Espasmo obscurantista
por Carlos Alberto Di Franco
A universidade européia sofreu um espasmo obscurantista. O papa Bento XVI, um intelectual reconhecidamente brilhante, cancelou a conferência que daria na abertura do ano letivo da Universidade La Sapienza, em Roma. Em carta encaminhada ao reitor Renato Guarini, autor do convite ao papa, 67 professores, entre os mais de 4.500 docentes daquela instituição, incitaram uma centena de alunos a se manifestarem contra a presença do papa. Bento XVI representaria um ataque ao vanguardismo e à modernidade.
Para evitar presumíveis explorações o papa adiou a sua visita à universidade, fundada pelo papa Bonifácio VIII, em 1303. O texto preparado por Bento XVI, uma fascinante viagem da filosofia em sua busca da verdade, foi lido na sua ausência e longamente aplaudido pelos presentes ao ato acadêmico.
A censura ao papa repercutiu intensamente. Políticos, intelectuais, professores, estudantes e acadêmicos, independentemente de credos e posturas ideológicas, formaram uma imensa corrente em defesa da liberdade. Cerca de 200 mil pessoas reunidas na Praça de São Pedro manifestaram sua solidariedade ao pontífice. “Nenhuma voz deveria ser silenciada em nosso país, ainda mais quando se trata do papa”, disse o primeiro-ministro italiano, Romano Prodi.
O fato angariou aliados incomuns para o pontífice. Dario Fo, Prêmio Nobel de Literatura e contumaz crítico da Igreja Católica, defendeu o direito do papa de falar. “Sou contra qualquer forma de censura porque o direito à liberdade de expressão é sagrado”, disse ele ao jornal La Repubblica. Para a jornalista Souad Sbai, presidente de uma associação de mulheres muçulmanas na Itália, Roma viveu “uma jornada de tristeza e vergonha porque se celebrou a afirmação de uma ideologia facciosa e arrogante”.
Na verdade, o que se viu foi a apoteose da burrice, do laicismo intolerante e da mediocridade. O laicismo fundamentalista pós-moderno não é apenas uma opinião, um conjunto de idéias ou uma convicção, que se defende em legítimo e respeitoso diálogo com outras opiniões e convicções, como é próprio da cultura e da praxe democrática. Trata-se, infelizmente, de uma “ideologia”, ou seja, uma cosmovisão - um conjunto global de idéias, fechado em si mesmo -, que pretende ser a “única verdade” racional, a única digna de ser levada em consideração na cultura, na política, na legislação, na educação, etc.

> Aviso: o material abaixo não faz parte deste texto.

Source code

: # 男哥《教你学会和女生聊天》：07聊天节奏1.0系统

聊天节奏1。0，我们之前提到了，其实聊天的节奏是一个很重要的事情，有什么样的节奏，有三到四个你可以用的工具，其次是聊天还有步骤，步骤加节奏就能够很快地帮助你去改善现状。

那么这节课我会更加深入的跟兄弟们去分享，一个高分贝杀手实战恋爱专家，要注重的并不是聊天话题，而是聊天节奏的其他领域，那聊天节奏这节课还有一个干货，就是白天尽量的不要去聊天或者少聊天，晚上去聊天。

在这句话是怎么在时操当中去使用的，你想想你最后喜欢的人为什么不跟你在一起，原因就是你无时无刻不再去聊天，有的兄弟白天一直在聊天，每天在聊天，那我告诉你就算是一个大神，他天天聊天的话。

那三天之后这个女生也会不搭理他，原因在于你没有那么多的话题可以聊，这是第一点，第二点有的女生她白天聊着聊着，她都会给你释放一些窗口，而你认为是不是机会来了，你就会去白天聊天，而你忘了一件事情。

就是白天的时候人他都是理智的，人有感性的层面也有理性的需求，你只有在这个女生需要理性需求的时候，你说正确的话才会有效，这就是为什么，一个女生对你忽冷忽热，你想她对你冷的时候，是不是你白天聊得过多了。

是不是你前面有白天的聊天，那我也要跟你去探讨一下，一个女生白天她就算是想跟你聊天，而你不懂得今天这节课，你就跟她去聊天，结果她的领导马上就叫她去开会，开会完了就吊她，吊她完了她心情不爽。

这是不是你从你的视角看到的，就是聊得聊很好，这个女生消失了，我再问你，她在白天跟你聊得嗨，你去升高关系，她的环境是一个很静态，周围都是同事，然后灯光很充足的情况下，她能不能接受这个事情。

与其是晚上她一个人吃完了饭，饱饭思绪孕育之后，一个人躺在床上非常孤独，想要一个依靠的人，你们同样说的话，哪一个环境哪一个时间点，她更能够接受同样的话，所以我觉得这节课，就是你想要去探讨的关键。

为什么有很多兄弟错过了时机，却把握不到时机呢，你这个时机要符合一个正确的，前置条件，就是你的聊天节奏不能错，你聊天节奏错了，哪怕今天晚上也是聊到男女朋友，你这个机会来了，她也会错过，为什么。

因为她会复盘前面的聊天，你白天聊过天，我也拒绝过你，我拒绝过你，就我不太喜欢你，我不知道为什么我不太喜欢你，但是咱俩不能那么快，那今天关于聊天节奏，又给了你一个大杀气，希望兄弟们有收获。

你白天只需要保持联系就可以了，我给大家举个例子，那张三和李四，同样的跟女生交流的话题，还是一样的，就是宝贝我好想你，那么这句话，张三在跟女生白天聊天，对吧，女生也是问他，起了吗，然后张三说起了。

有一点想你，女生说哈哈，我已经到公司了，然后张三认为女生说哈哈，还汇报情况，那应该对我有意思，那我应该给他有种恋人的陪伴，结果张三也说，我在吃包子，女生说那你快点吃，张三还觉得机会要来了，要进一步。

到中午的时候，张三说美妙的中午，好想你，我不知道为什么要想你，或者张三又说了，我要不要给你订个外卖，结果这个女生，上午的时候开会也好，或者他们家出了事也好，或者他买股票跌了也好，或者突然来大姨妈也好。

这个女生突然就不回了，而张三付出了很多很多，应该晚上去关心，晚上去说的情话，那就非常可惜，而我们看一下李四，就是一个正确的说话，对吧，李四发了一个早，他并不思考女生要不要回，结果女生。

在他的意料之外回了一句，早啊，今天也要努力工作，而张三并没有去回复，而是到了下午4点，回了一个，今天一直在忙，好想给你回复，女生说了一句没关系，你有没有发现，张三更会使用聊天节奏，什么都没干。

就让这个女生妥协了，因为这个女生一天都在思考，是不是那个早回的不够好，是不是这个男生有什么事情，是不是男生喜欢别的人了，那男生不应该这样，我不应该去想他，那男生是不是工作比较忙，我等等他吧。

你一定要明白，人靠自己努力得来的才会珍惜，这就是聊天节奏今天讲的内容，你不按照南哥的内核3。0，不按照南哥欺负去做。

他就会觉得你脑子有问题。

A ditadura laicista não se identifica com a “laicidade”, que é algo positivo e justo e consiste em reconhecer a independência e a autonomia do Estado em relação a qualquer religião ou igreja concreta, e que inclui, como dado essencial, o respeito pela liberdade privada e pública dos cultos das diversas religiões, desde que não atentem contra as leis, a ordem e moralidade pública.
Por outras palavras, o laicismo pós-moderno é um dogmatismo secular, ideologicamente totalitário e fechado em sua “verdade única”, comparável - sem exagero - às demais ideologias totalitárias, como o nazismo e o comunismo. Tal como as políticas nascidas dessas ideologias das sombras, o laicismo execra - sem dar audiência ao adversário nem manter respeito por ele - os pensamentos que divergem dos seus “dogmas” e não hesita em mobilizar a “Inquisição” de setores acadêmicos para censurar - sem o menor respeito pelo diálogo - as idéias ou posições que se opõem ao seu dogmatismo.

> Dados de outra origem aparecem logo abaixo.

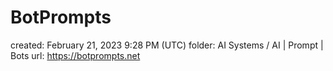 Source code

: # BotPrompts

created: February 21, 2023 9:28 PM (UTC)
folder: AI Systems / AI | Prompt | Bots
url: https://botprompts.net
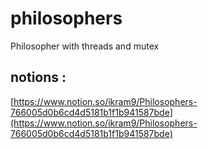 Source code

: # philosophers

Philosopher with threads and mutex

## notions :
 [https://www.notion.so/ikram9/Philosophers-766005d0b6cd4d5181b1f1b941587bde](https://www.notion.so/ikram9/Philosophers-766005d0b6cd4d5181b1f1b941587bde)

O laicismo militante pratica o terrorismo ideológico, pelo sistema de atacar os que, no exercício do seu direito democrático, pensam e opinam de modo diferente do deles, acusando-os de serem - só por opinarem de outra maneira - intransigentes, tirânicos e reacionários (três características das quais o laicismo, na realidade, parece querer a exclusividade).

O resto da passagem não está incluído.